Requirement » Among the lines of the data below, count those that hold the word "will". Answer with the number alone.

Record extracts »
========================================================================

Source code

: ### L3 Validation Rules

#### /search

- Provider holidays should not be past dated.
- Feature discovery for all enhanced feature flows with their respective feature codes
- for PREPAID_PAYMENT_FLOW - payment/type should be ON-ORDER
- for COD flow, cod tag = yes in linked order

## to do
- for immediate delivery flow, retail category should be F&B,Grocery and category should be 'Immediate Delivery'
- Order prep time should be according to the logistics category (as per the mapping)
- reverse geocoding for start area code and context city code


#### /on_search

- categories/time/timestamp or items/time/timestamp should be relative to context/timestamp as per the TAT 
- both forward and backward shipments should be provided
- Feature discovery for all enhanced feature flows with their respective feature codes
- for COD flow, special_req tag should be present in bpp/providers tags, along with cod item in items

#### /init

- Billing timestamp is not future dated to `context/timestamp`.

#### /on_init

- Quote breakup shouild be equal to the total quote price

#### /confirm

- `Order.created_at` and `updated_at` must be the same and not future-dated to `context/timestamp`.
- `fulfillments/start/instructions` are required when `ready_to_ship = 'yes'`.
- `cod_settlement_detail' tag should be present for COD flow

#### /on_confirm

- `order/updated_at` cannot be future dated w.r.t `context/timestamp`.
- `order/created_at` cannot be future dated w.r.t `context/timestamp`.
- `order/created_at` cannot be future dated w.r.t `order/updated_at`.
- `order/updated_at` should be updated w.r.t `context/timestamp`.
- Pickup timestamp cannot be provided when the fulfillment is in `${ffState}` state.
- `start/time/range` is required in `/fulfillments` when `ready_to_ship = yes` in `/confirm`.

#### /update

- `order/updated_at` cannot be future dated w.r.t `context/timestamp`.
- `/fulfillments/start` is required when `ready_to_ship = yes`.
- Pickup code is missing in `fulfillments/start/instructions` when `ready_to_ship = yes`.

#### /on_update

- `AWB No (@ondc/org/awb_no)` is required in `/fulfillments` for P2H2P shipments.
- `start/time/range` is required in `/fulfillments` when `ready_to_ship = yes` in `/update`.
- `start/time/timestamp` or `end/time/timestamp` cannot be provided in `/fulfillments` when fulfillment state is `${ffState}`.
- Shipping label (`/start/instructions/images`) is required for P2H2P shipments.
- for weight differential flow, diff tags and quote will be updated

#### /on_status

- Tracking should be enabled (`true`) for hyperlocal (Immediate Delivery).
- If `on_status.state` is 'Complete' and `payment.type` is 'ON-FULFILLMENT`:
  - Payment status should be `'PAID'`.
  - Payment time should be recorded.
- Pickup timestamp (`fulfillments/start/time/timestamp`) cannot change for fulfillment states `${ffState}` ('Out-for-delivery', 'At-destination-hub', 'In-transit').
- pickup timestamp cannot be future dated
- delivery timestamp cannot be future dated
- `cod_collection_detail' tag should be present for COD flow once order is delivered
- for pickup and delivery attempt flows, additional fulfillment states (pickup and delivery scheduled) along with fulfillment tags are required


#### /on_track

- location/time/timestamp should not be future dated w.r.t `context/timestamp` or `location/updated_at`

========================================================================

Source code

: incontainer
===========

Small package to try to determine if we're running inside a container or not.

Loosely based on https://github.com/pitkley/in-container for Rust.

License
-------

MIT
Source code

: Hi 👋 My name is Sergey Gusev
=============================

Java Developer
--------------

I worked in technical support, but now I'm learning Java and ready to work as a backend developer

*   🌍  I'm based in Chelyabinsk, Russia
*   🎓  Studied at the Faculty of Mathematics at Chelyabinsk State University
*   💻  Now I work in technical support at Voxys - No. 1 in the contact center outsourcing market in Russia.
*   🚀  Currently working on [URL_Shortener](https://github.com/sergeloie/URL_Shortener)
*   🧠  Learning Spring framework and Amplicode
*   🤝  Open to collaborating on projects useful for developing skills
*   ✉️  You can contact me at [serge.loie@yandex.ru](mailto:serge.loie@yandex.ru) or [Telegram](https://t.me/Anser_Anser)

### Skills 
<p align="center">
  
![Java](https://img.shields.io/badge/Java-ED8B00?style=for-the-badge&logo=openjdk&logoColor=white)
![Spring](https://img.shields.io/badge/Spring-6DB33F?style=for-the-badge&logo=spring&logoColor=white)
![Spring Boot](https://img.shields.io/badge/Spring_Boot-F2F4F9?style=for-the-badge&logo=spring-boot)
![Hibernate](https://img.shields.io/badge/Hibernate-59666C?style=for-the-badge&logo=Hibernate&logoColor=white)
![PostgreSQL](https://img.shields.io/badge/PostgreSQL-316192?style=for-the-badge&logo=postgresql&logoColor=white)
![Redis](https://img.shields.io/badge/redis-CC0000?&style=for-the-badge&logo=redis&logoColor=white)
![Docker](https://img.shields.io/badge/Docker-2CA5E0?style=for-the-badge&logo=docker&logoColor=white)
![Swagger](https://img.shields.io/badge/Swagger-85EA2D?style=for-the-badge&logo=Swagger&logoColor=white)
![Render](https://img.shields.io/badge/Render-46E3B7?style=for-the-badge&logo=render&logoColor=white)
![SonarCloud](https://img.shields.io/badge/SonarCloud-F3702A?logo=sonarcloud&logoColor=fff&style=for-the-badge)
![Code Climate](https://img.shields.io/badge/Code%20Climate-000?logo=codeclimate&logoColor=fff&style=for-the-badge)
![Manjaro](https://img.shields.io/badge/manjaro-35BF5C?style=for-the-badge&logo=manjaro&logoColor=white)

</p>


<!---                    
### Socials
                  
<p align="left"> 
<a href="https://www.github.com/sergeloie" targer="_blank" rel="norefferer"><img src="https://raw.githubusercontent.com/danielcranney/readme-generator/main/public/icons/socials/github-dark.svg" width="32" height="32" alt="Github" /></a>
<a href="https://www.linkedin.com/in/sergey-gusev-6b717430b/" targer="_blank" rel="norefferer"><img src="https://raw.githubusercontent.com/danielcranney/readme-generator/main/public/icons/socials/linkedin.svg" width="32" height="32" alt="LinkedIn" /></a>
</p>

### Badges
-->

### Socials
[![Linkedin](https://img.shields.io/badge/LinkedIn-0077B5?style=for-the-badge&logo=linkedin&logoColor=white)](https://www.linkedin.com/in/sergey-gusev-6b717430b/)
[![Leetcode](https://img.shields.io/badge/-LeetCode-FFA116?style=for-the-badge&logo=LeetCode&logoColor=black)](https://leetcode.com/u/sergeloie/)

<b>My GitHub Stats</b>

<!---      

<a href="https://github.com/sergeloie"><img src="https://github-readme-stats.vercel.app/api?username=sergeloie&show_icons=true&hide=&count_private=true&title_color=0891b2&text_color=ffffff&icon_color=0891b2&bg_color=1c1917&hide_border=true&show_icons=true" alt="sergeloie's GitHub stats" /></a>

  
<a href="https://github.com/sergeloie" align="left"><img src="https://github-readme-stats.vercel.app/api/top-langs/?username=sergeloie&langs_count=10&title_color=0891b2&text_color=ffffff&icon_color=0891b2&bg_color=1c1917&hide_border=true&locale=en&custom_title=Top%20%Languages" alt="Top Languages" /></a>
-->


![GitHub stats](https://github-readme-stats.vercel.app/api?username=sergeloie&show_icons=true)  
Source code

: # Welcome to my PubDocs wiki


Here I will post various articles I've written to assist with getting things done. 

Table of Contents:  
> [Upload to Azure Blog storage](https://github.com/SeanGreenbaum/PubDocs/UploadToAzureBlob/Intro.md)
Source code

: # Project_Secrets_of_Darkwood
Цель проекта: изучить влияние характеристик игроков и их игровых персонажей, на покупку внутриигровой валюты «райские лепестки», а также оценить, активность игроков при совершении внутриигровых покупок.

========================================================================

Written reply » 2